BEGIN

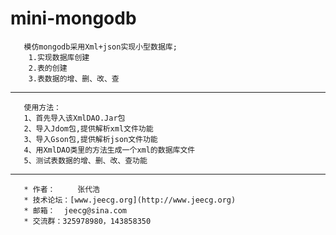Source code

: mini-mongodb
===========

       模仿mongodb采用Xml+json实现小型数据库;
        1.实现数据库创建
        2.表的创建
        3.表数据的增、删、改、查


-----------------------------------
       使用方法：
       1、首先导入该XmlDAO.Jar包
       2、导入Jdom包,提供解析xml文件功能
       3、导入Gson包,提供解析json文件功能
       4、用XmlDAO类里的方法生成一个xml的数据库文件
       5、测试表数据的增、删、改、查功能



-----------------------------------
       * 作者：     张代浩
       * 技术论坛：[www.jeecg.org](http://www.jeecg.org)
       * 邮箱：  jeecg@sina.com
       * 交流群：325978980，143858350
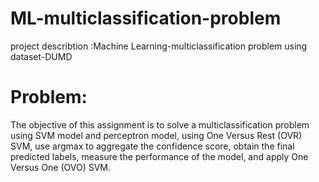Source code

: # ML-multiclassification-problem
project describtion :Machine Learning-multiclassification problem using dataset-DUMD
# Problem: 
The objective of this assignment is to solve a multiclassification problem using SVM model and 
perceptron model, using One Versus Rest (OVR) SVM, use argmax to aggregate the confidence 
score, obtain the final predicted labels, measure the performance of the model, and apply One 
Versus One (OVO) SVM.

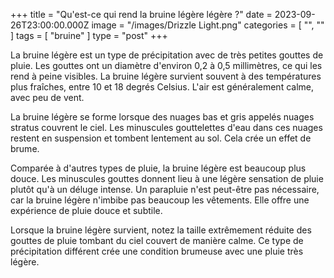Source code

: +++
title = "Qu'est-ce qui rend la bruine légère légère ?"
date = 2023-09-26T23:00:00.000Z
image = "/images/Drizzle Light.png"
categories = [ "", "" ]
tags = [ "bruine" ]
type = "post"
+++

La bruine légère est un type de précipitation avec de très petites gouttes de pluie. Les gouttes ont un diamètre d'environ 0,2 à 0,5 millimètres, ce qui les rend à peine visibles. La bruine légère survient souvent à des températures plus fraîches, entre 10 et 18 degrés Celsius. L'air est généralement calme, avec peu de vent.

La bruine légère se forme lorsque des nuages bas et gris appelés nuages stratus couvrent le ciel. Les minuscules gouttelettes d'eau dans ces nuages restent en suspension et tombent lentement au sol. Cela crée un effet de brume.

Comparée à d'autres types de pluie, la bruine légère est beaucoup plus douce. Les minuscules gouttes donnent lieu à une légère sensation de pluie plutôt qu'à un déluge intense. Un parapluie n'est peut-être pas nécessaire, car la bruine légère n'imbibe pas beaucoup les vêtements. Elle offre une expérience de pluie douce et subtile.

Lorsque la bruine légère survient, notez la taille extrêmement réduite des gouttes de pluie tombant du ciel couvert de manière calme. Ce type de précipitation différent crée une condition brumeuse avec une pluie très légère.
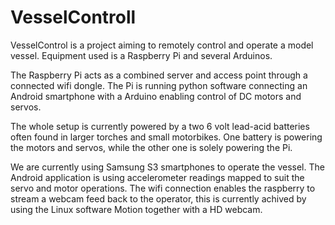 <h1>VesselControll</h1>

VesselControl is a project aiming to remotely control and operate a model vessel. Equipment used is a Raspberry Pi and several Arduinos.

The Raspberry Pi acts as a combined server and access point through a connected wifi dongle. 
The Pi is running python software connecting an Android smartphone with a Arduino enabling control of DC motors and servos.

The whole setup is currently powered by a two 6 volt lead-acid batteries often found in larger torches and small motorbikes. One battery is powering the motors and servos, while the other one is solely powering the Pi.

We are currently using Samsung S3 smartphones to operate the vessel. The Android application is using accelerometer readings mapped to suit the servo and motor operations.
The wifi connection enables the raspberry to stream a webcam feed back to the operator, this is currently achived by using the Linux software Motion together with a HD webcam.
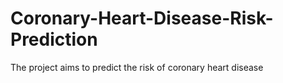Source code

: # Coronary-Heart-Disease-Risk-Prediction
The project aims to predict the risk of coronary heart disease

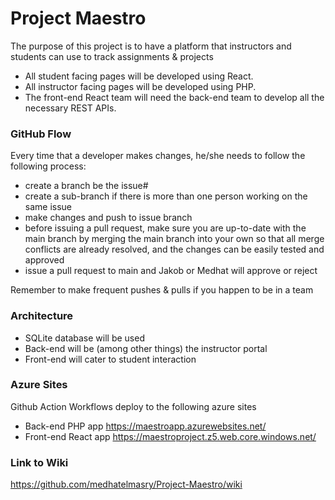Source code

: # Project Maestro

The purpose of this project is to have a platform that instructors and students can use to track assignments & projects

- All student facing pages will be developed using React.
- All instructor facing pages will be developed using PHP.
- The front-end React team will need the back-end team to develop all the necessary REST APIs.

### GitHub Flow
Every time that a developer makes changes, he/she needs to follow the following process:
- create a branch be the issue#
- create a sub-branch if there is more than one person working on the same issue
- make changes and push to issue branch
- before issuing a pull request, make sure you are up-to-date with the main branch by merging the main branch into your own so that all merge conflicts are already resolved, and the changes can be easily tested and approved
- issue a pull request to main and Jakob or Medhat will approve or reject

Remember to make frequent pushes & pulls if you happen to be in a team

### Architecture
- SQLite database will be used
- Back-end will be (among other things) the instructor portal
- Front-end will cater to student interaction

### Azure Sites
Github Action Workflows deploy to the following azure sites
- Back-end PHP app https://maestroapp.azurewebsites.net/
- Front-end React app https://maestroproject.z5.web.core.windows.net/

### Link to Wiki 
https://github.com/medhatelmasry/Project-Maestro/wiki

END
BEGIN

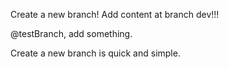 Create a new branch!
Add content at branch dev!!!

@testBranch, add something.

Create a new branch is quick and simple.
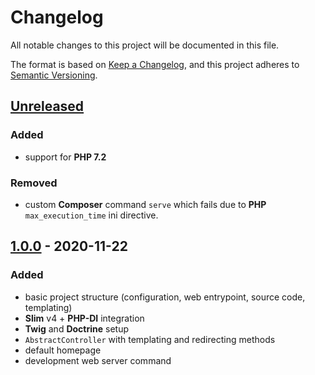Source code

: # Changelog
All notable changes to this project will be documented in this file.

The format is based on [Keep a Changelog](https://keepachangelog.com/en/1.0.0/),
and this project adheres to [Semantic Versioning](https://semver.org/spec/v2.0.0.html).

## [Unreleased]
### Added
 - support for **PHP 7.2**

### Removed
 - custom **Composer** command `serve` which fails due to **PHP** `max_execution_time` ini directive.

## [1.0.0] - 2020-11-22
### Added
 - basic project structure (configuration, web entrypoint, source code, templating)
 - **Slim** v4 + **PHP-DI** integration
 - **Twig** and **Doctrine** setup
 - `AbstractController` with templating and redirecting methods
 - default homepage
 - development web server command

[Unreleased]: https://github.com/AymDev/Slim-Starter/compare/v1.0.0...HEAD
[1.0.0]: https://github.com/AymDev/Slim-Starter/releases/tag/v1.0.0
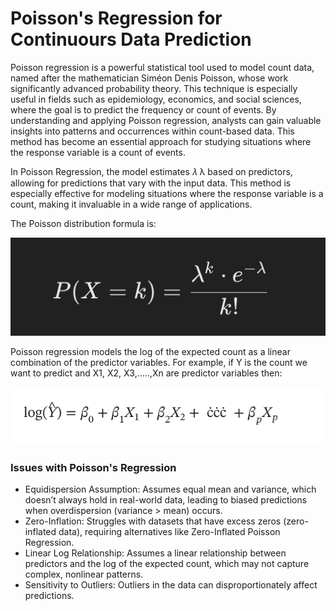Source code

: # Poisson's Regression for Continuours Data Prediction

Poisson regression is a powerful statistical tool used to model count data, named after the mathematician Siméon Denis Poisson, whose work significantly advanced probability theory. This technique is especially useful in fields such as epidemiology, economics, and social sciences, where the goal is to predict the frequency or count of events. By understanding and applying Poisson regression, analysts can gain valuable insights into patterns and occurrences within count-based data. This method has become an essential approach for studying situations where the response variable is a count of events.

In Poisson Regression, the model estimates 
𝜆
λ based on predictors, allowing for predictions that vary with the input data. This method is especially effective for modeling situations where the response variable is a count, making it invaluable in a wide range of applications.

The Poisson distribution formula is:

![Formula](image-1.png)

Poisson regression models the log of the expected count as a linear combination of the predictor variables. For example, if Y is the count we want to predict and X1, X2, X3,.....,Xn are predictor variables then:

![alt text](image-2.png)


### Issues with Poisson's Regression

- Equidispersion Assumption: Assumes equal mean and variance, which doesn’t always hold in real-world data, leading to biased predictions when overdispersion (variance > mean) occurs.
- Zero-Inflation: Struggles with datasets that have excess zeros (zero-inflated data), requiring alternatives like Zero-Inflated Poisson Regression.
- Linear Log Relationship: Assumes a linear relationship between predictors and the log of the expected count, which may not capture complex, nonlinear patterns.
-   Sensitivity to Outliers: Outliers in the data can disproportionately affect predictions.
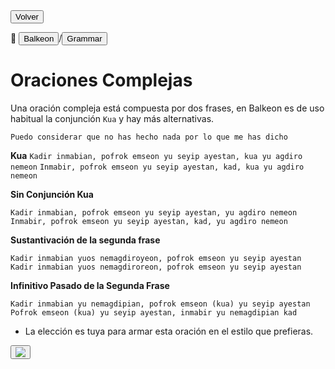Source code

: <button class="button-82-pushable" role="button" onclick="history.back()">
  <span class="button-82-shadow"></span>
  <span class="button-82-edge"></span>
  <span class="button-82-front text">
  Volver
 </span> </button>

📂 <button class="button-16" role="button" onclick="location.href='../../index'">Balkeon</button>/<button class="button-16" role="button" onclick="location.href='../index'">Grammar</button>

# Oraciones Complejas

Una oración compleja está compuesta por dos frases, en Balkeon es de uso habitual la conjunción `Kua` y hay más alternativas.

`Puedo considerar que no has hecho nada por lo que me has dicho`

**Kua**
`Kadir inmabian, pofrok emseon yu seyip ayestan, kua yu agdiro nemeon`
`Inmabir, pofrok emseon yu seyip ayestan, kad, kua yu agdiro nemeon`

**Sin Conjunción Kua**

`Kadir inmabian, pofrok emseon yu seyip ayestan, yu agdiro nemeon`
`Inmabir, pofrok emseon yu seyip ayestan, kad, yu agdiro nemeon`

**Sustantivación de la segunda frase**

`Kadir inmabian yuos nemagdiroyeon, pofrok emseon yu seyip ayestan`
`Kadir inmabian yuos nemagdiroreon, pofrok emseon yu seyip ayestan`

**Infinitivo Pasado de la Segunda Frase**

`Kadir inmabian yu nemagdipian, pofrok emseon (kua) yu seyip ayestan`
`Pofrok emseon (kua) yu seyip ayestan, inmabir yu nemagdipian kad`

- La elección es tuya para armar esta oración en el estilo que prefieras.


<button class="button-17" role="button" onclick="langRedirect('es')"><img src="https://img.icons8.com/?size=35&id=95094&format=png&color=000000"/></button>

END

■ EXERCISE ■
Copy nothing but the lines above from the one with "The whole setup" to the one with "The purpose of", inclusive, word for word. Leave every picture out.

■ OUTPUT ■
The whole setup is currently powered by a two 6 volt lead-acid batteries often found in larger torches and small motorbikes. One battery is powering the motors and servos, while the other one is solely powering the Pi.

We are currently using Samsung S3 smartphones to operate the vessel. The Android application is using accelerometer readings mapped to suit the servo and motor operations.
The wifi connection enables the raspberry to stream a webcam feed back to the operator, this is currently achived by using the Linux software Motion together with a HD webcam.
Source code

: # Coronary-Heart-Disease-Risk-Prediction
The project aims to predict the risk of coronary heart disease

Source code

: # Project Maestro

The purpose of this project is to have a platform that instructors and students can use to track assignments & projects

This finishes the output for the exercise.